— Records for this exercise —

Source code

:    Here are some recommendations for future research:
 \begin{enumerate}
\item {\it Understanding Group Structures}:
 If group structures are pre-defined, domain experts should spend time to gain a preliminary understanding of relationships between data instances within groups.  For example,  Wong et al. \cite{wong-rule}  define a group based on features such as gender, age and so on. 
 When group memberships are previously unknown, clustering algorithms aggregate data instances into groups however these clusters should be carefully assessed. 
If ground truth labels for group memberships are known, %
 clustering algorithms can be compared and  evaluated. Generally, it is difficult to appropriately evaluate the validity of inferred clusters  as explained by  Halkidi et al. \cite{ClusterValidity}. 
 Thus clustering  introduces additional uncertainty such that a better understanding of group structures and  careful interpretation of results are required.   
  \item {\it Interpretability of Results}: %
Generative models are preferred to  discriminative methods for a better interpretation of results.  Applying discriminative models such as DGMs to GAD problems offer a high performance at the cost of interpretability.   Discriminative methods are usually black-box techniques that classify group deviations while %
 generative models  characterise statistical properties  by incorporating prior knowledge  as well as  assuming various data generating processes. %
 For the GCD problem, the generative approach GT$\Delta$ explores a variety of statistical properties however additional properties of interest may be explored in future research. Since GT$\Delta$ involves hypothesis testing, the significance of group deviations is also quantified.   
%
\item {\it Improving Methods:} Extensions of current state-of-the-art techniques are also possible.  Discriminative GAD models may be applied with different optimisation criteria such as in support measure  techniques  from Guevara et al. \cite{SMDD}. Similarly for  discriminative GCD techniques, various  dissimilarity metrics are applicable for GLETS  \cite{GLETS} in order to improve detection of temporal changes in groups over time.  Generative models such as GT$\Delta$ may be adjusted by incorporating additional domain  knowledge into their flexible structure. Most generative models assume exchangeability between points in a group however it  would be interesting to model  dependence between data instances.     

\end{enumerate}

— Work item —
Could you find every line in the records above that contains the word "deviations" and copy it?

— Result —
Generative models are preferred to  discriminative methods for a better interpretation of results.  Applying discriminative models such as DGMs to GAD problems offer a high performance at the cost of interpretability.   Discriminative methods are usually black-box techniques that classify group deviations while %
 For the GCD problem, the generative approach GT$\Delta$ explores a variety of statistical properties however additional properties of interest may be explored in future research. Since GT$\Delta$ involves hypothesis testing, the significance of group deviations is also quantified.   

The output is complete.